→ WHAT IS EXPECTED
In the listing that follows, retype every line from the first through the one containing "# Future Work". Pictures are to be left out.

→ RAW DATA
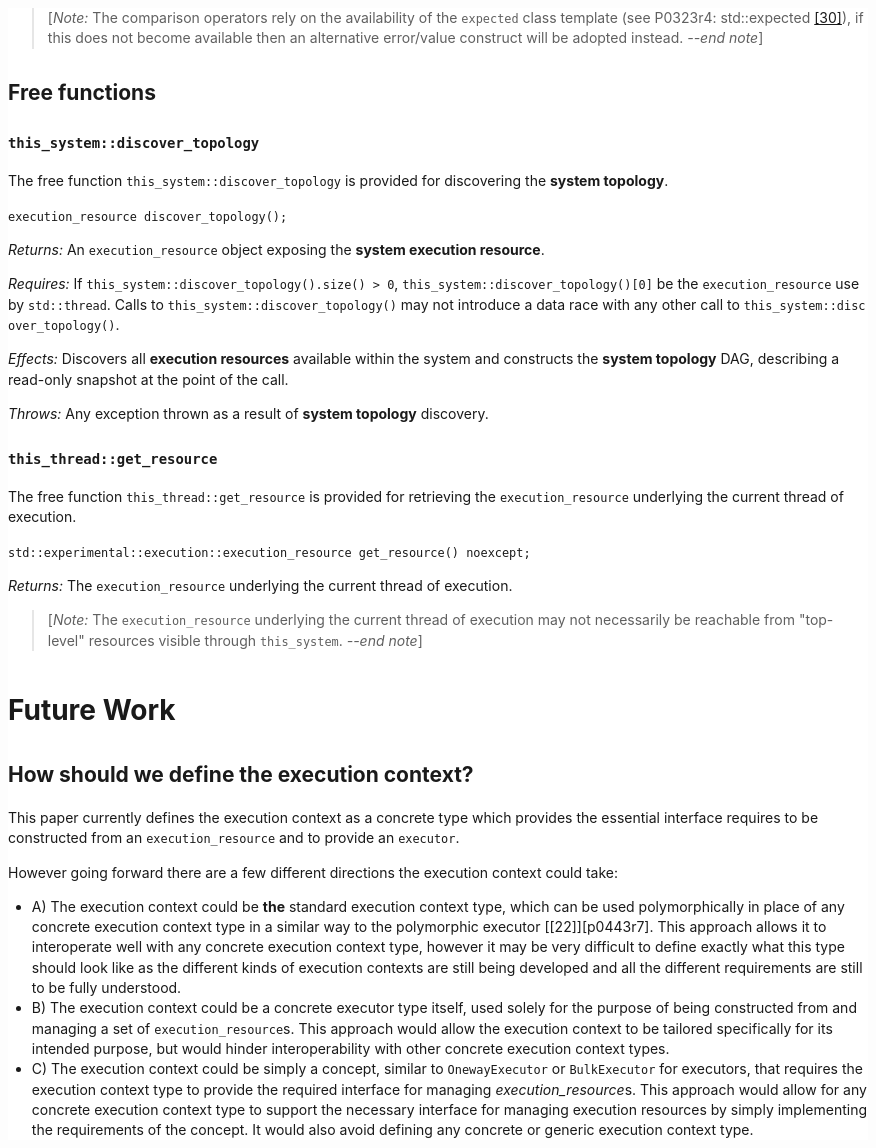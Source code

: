 > [*Note:* The comparison operators rely on the availability of the `expected` class template (see P0323r4: std::expected [[30]][p0323r4]), if this does not become available then an alternative error/value construct will be adopted instead. *--end note*]

## Free functions

### `this_system::discover_topology`

The free function `this_system::discover_topology` is provided for discovering the **system topology**.

	execution_resource discover_topology();

*Returns:* An `execution_resource` object exposing the **system execution resource**.

*Requires:* If `this_system::discover_topology().size() > 0`, `this_system::discover_topology()[0]` be the `execution_resource` use by `std::thread`. Calls to `this_system::discover_topology()` may not introduce a data race with any other call to `this_system::discover_topology()`.

*Effects:* Discovers all **execution resources** available within the system and constructs the **system topology** DAG, describing a read-only snapshot at the point of the call.

*Throws:* Any exception thrown as a result of **system topology** discovery.

### `this_thread::get_resource`

The free function `this_thread::get_resource` is provided for retrieving the `execution_resource` underlying the current thread of execution.

    std::experimental::execution::execution_resource get_resource() noexcept;

*Returns:* The `execution_resource` underlying the current thread of execution.

> [*Note:* The `execution_resource` underlying the current thread of execution may not necessarily be reachable from "top-level" resources visible through `this_system`. *--end note*]


# Future Work

## How should we define the execution context?

This paper currently defines the execution context as a concrete type which provides the essential interface requires to be constructed from an `execution_resource` and to provide an `executor`.

However going forward there are a few different directions the execution context could take:
* A) The execution context could be **the** standard execution context type, which can be used polymorphically in place of any concrete execution context type in a similar way to the polymorphic executor [[22]][p0443r7]. This approach allows it to interoperate well with any concrete execution context type, however it may be very difficult to define exactly what this type should look like as the different kinds of execution contexts are still being developed and all the different requirements are still to be fully understood.
* B) The execution context could be a concrete executor type itself, used solely for the purpose of being constructed from and managing a set of `execution_resource`s. This approach would allow the execution context to be tailored specifically for its intended purpose, but would hinder interoperability with other concrete execution context types.
* C) The execution context could be simply a concept, similar to `OnewayExecutor` or `BulkExecutor` for executors, that requires the execution context type to provide the required interface for managing *execution_resource*s. This approach would allow for any concrete execution context type to support the necessary interface for managing execution resources by simply implementing the requirements of the concept. It would also avoid defining any concrete or generic execution context type.


[p0687]: http://wg21.link/p0687
[design-of-openmp]: https://link.springer.com/chapter/10.1007/978-3-642-30961-8_2
[hwloc]: https://www.open-mpi.org/projects/hwloc/
[sycl-1-2-1]: https://www.khronos.org/registry/SYCL/specs/sycl-1.2.1.pdf
[opencl-2-2]: https://www.khronos.org/registry/OpenCL/specs/opencl-2.2.pdf
[HSA]: http://www.hsafoundation.com/standards/
[openmp-5]: http://www.openmp.org/wp-content/uploads/openmp-TR5-final.pdf
[cpuaff]: https://github.com/dcdillon/cpuaff
[pmem]: http://pmem.io/
[memkid]: https://github.com/memkind/memkind
[solaris-pbind]: https://docs.oracle.com/cd/E26502_01/html/E29031/pbind-1m.html
[linux-sched-setaffinity]: https://linux.die.net/man/2/sched_setaffinity
[windows-set-thread-affinity-mask]: https://msdn.microsoft.com/en-us/library/windows/desktop/ms686247(v=vs.85).aspx
[chapel]: https://chapel-lang.org/
[x10]: http://x10-lang.org/
[upc++]: https://bitbucket.org/berkeleylab/upcxx/wiki/Home
[tbb]: https://www.threadingbuildingblocks.org/
[hpx]: https://github.com/STEllAR-GROUP/hpx
[madness]: https://github.com/m-a-d-n-e-s-s/madness
[lstopo]: https://www.open-mpi.org/projects/hwloc/lstopo/
[p0737]: http://wg21.link/p0737
[exposing-locality]: https://docs.google.com/viewer?a=v&pid=sites&srcid=bGJsLmdvdnxwYWRhbC13b3Jrc2hvcHxneDozOWE0MjZjOTMxOTk3NGU3
[mpi]: http://mpi-forum.org/docs/
[pvm]: http://www.csm.ornl.gov/pvm/
[pvm-callback]: http://etutorials.org/Linux+systems/cluster+computing+with+linux/Part+II+Parallel+Programming/Chapter+11+Fault-Tolerant+and+Adaptive+Programs+with+PVM/11.2+Building+Fault-Tolerant+Parallel+Applications/
[mpi-post-failure-recovery]: http://journals.sagepub.com/doi/10.1177/1094342013488238
[mpi-fault-tolerance]: http://www.mcs.anl.gov/~lusk/papers/fault-tolerance.pdf
[p0323r4]: http://www.open-std.org/jtc1/sc22/wg21/docs/papers/2017/p0323r4.html
[movidius]: https://developer.movidius.com/
[madness-journal]: http://dx.doi.org/10.1137/15M1026171
[openmp-affinity]: http://pages.tacc.utexas.edu/~eijkhout/pcse/html/omp-affinity.html
[intel-balanced-affinity]: https://software.intel.com/en-us/node/522518
[p0796]: http://wg21.link/p0796
[pXXXX]: http://wg21.link/p1436
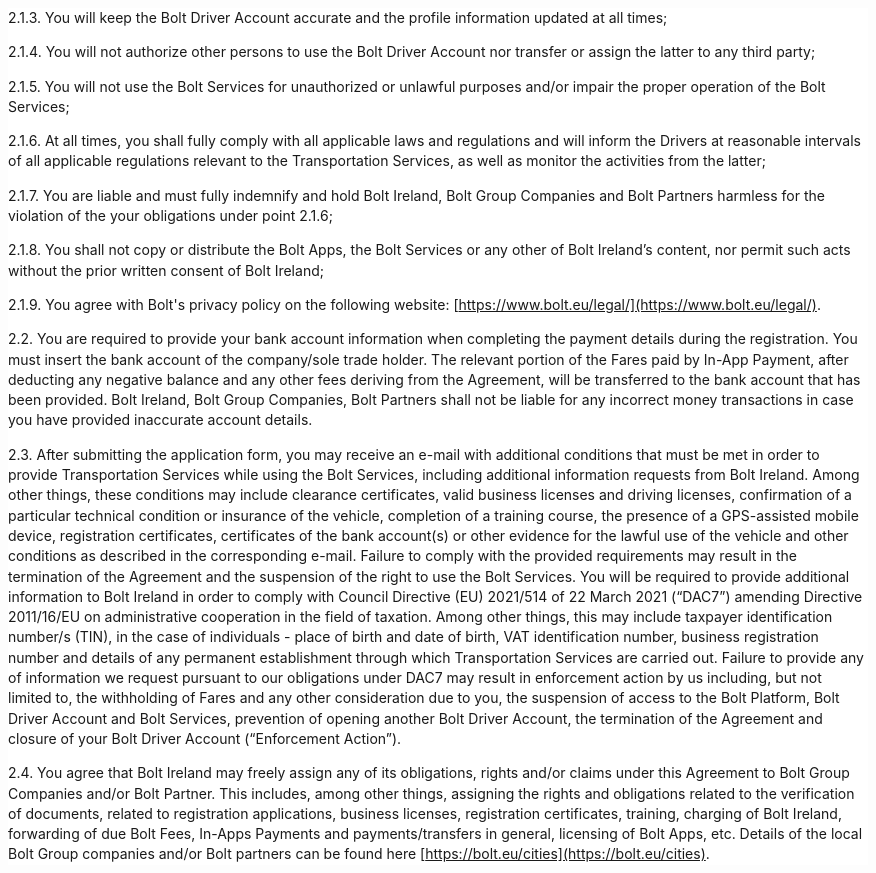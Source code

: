 2.1.3. You will keep the Bolt Driver Account accurate and the profile information updated at all times;

2.1.4. You will not authorize other persons to use the Bolt Driver Account nor transfer or assign the latter to any third party;

2.1.5. You will not use the Bolt Services for unauthorized or unlawful purposes and/or impair the proper operation of the Bolt Services;

2.1.6. At all times, you shall fully comply with all applicable laws and regulations and will inform the Drivers at reasonable intervals of all applicable regulations relevant to the Transportation Services, as well as monitor the activities from the latter;

2.1.7. You are liable and must fully indemnify and hold Bolt Ireland, Bolt Group Companies and Bolt Partners harmless for the violation of the your obligations under point 2.1.6;

2.1.8. You shall not copy or distribute the Bolt Apps, the Bolt Services or any other of Bolt Ireland’s content, nor permit such acts without the prior written consent of Bolt Ireland;

2.1.9. You agree with Bolt's privacy policy on the following website: [https://www.bolt.eu/legal/](https://www.bolt.eu/legal/).

2.2. You are required to provide your bank account information when completing the payment details during the registration. You must insert the bank account of the company/sole trade holder. The relevant portion of the Fares paid by In-App Payment, after deducting any negative balance and any other fees deriving from the Agreement, will be transferred to the bank account that has been provided. Bolt Ireland, Bolt Group Companies, Bolt Partners shall not be liable for any incorrect money transactions in case you have provided inaccurate account details.

2.3. After submitting the application form, you may receive an e-mail with additional conditions that must be met in order to provide Transportation Services while using the Bolt Services, including additional information requests from Bolt Ireland. Among other things, these conditions may include clearance certificates, valid business licenses and driving licenses, confirmation of a particular technical condition or insurance of the vehicle, completion of a training course, the presence of a GPS-assisted mobile device, registration certificates, certificates of the bank account(s) or other evidence for the lawful use of the vehicle and other conditions as described in the corresponding e-mail. Failure to comply with the provided requirements may result in the termination of the Agreement and the suspension of the right to use the Bolt Services. You will be required to provide additional information to Bolt Ireland in order to comply with Council Directive (EU) 2021/514 of 22 March 2021 (“DAC7”) amending Directive 2011/16/EU on administrative cooperation in the field of taxation. Among other things, this may include taxpayer identification number/s (TIN), in the case of individuals - place of birth and date of birth, VAT identification number, business registration number and details of any permanent establishment through which Transportation Services are carried out. Failure to provide any of information we request pursuant to our obligations under DAC7 may result in enforcement action by us including, but not limited to, the withholding of Fares and any other consideration due to you, the suspension of access to the Bolt Platform, Bolt Driver Account and Bolt Services, prevention of opening another Bolt Driver Account, the termination of the Agreement and closure of your Bolt Driver Account (“Enforcement Action”).

2.4. You agree that Bolt Ireland may freely assign any of its obligations, rights and/or claims under this Agreement to Bolt Group Companies and/or Bolt Partner. This includes, among other things, assigning the rights and obligations related to the verification of documents, related to registration applications, business licenses, registration certificates, training, charging of Bolt Ireland, forwarding of due Bolt Fees, In-Apps Payments and payments/transfers in general, licensing of Bolt Apps, etc. Details of the local Bolt Group companies and/or Bolt partners can be found here [https://bolt.eu/cities](https://bolt.eu/cities).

→ YOUR SOLUTION
Source code

: > [*Note:* The comparison operators rely on the availability of the `expected` class template (see P0323r4: std::expected [[30]][p0323r4]), if this does not become available then an alternative error/value construct will be adopted instead. *--end note*]

## Free functions

### `this_system::discover_topology`

The free function `this_system::discover_topology` is provided for discovering the **system topology**.

	execution_resource discover_topology();

*Returns:* An `execution_resource` object exposing the **system execution resource**.

*Requires:* If `this_system::discover_topology().size() > 0`, `this_system::discover_topology()[0]` be the `execution_resource` use by `std::thread`. Calls to `this_system::discover_topology()` may not introduce a data race with any other call to `this_system::discover_topology()`.

*Effects:* Discovers all **execution resources** available within the system and constructs the **system topology** DAG, describing a read-only snapshot at the point of the call.

*Throws:* Any exception thrown as a result of **system topology** discovery.

### `this_thread::get_resource`

The free function `this_thread::get_resource` is provided for retrieving the `execution_resource` underlying the current thread of execution.

    std::experimental::execution::execution_resource get_resource() noexcept;

*Returns:* The `execution_resource` underlying the current thread of execution.

> [*Note:* The `execution_resource` underlying the current thread of execution may not necessarily be reachable from "top-level" resources visible through `this_system`. *--end note*]


# Future Work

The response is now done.